Ces résultats reflètent les tendances nationales. Selon une enquête sur la sécurité des Canadiens réalisée en 2019, une personne ayant subi de la violence physique ou sexuelle de la part d’un partenaire ou ex-partenaire intime sur cinq (19 %) a signalé la violence subie à la police. Cela constitue un exemple de ce que l’on connaît comme le « chiffre noir » de la criminalité. En effet, ce chiffre noir fait référence à l’écart entre les statistiques policières et le nombre total d’infractions criminelles (qu’elles aient été signalées à la police ou pas). Il demeure important dans le domaine de la violence entre partenaires intimes, où la stigmatisation et la peur empêchent souvent les victimes de révéler les abus subis.

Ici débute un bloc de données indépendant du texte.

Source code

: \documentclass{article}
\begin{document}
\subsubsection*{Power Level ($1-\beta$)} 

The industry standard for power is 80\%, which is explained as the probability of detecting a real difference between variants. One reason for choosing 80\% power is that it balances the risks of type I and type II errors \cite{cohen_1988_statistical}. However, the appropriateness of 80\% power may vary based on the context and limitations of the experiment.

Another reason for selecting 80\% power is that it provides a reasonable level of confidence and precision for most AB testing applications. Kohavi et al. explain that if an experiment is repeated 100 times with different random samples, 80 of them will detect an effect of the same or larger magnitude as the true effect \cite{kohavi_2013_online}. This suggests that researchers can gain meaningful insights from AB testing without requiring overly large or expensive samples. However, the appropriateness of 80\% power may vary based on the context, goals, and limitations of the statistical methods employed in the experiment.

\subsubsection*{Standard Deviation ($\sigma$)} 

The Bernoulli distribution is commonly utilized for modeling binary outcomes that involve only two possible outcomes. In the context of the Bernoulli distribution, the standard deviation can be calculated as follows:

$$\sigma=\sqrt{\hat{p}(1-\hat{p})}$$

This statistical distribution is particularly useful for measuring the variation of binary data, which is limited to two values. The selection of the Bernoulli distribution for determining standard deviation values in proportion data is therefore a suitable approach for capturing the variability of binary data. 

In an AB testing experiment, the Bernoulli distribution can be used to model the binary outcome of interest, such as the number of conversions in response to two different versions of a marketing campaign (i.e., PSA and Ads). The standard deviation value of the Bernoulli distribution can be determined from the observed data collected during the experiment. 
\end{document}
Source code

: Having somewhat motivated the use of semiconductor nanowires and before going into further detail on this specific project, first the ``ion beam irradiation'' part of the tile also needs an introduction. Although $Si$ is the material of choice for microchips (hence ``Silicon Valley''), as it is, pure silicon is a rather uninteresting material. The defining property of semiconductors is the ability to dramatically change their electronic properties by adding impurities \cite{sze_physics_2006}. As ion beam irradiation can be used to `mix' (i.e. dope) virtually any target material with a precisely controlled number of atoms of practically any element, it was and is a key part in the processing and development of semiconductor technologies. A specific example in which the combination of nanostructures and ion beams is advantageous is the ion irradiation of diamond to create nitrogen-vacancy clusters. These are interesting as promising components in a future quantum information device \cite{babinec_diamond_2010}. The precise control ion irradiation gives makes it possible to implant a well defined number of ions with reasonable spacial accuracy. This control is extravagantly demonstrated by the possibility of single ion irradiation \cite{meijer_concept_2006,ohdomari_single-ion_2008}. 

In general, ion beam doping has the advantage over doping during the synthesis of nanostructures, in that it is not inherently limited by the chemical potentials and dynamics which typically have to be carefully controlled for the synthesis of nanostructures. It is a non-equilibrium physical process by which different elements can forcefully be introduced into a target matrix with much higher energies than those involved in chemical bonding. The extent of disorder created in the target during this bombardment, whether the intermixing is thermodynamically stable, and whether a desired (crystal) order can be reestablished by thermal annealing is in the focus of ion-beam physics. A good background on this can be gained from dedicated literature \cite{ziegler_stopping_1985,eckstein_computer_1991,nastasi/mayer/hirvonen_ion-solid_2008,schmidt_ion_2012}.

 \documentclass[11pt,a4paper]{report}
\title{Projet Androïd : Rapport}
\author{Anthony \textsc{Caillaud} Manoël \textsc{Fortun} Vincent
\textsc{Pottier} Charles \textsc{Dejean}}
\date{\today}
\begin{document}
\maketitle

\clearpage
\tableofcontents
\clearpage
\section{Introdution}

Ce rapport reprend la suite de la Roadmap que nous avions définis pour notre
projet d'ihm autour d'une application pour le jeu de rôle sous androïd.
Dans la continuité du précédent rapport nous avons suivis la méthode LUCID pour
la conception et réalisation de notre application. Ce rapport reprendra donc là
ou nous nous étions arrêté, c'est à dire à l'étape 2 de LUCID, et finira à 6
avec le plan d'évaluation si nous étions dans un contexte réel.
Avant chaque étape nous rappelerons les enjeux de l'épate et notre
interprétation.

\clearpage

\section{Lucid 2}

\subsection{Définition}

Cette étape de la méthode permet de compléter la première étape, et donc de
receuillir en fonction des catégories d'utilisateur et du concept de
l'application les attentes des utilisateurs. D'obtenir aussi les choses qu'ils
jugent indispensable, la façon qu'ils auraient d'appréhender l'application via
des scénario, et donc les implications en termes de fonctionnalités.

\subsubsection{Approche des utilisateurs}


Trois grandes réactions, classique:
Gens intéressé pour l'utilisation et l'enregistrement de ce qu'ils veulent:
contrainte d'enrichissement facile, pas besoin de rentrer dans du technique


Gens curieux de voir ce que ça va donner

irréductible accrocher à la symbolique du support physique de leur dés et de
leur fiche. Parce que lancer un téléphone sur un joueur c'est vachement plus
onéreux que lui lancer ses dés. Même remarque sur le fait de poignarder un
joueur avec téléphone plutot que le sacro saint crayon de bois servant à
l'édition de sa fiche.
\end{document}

La coalition souligne également que l’enquête, en comptabilisant des actes de violence situationnelle ou de résistance au même titre que des actes de violence conjugale, crée une confusion et renforce la thèse de la symétrie de la violence entre les hommes et les femmes. Les gestes de l’agresseur et ceux d’une victime qui se défend dans un contexte de violence conjugale sont comptabilisés sans distinction. Ainsi, elle exprime des inquiétudes quant à l’utilisation de ces statistiques, craignant qu’elles ne minimisent la réalité de la violence conjugale, qui appelle des interventions et des moyens adaptés pour la combattre. Une mauvaise utilisation de celles-ci pourrait mettre en danger la sécurité des femmes violentées et de leurs enfants, craint la coalition.

 

Des disparités démographiques ressortent également des données. Les femmes ayant un niveau de scolarité plus faible et celles vivant dans des quartiers défavorisés étaient plus susceptibles de signaler des violences à la police. Les femmes ayant subi des traumatismes durant leur enfance, notamment un placement en famille d’accueil ou une exposition à la violence conjugale, ont également signalé ces violences à des taux plus élevés.


En conclusion, le RMFVVC, la FMHF, l’Alliance MH2, L’R des centres de femmes du Québec ainsi que SAS-Femmes appellent le Secrétariat à la condition féminine à demander à l’ISQ des changements dans la méthodologie, pour les enquêtes ultérieures, afin de se doter d’instruments de mesure plus sensibles pour capter la violence conjugale dans toute sa complexité. Les signataires appellent également à une collaboration plus étroite avec les groupes experts pour garantir une compréhension exhaustive de la violence conjugale au Québec, ce qui permettra de brosser un portrait plus juste de la problématique.